The SMH and The Age:
George Soropos writes: Re. “The Age‘s new India correspondent is from … The Sydney Morning Herald” (Friday, item 20). Just commenting on your story about the SMH journo getting The Age gig in India. I used to work for the SMH from 1999 to 2003 and there was always a really strange relationship between the two papers. More from The Age than the Herald, it was like a giant newspaper sized inferiority complex. The Age would always be super sensitive and precious about itself to the point of neurosis. We would publish content from The Age all the time, and pay their writers for it, but they would never publish anything from the Herald. It was as if having some Sydney based content in their paper would give them all exploding syphilitic boils. They would rather duplicate what we did if they wanted it rather than just take it, costing them double as reprinted work only required a 50% fee to the author. I remember on one occasion the editor of the equivalent section to the one I worked on (Icon) in The Age nearly held up the printing of that weekend’s edition because she couldn’t find anyone to rewrite a 300 word news piece I had written!
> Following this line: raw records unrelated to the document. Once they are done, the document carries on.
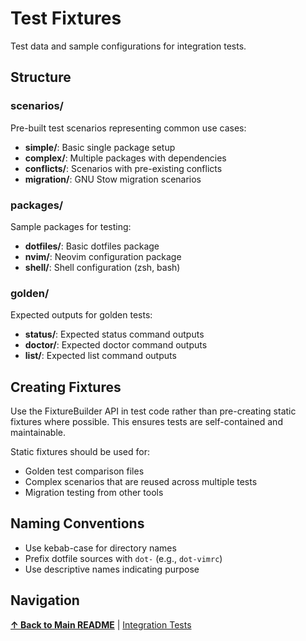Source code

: # Test Fixtures

Test data and sample configurations for integration tests.

## Structure

### scenarios/
Pre-built test scenarios representing common use cases:
- **simple/**: Basic single package setup
- **complex/**: Multiple packages with dependencies
- **conflicts/**: Scenarios with pre-existing conflicts
- **migration/**: GNU Stow migration scenarios

### packages/
Sample packages for testing:
- **dotfiles/**: Basic dotfiles package
- **nvim/**: Neovim configuration package
- **shell/**: Shell configuration (zsh, bash)

### golden/
Expected outputs for golden tests:
- **status/**: Expected status command outputs
- **doctor/**: Expected doctor command outputs
- **list/**: Expected list command outputs

## Creating Fixtures

Use the FixtureBuilder API in test code rather than pre-creating static fixtures where possible. This ensures tests are self-contained and maintainable.

Static fixtures should be used for:
- Golden test comparison files
- Complex scenarios that are reused across multiple tests
- Migration testing from other tools

## Naming Conventions

- Use kebab-case for directory names
- Prefix dotfile sources with `dot-` (e.g., `dot-vimrc`)
- Use descriptive names indicating purpose

## Navigation

**[↑ Back to Main README](../../README.md)** | [Integration Tests](../integration/README.md)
Madness. They were honestly so uptight that she nearly risked her job just to keep 300 of the SMHs words out of their paper! It doesn’t surprise me that the company would want to keep those Mexicans as far away from their real operations as possible.
Gerard Henderson – Hall monitor:
Joel Gould writes: Re. David Lenihan (Friday, comments) who asked, “Who is Gerard Henderson?” To answer David (good question mate): Gerard Henderson is Australia’s premier hall monitor.